● **EXERCISE DETAILS**
Using the listing below, select the lines with the word "GetProperties" and copy them.

● **RECORDS PROVIDED**
==========

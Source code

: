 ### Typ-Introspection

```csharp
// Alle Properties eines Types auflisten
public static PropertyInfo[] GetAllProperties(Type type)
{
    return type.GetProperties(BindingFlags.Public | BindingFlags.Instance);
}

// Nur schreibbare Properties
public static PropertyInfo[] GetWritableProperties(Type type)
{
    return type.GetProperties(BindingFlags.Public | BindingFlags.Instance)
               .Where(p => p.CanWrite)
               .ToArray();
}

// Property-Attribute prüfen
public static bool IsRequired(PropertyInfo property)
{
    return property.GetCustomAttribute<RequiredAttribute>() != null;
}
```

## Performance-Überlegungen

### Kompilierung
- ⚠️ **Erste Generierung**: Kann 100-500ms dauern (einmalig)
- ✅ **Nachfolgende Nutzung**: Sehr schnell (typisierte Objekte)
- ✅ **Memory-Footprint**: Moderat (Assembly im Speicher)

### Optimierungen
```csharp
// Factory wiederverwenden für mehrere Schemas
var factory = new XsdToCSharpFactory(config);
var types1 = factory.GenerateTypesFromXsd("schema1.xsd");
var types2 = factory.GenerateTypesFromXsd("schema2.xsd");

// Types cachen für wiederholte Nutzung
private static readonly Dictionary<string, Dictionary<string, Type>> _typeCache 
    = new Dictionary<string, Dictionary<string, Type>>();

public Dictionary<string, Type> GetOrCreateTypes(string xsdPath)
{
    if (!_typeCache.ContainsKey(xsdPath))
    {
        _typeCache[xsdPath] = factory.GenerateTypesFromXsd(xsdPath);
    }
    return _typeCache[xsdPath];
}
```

==========

● **ANSWER FOR THIS EXERCISE**
    return type.GetProperties(BindingFlags.Public | BindingFlags.Instance);
    return type.GetProperties(BindingFlags.Public | BindingFlags.Instance)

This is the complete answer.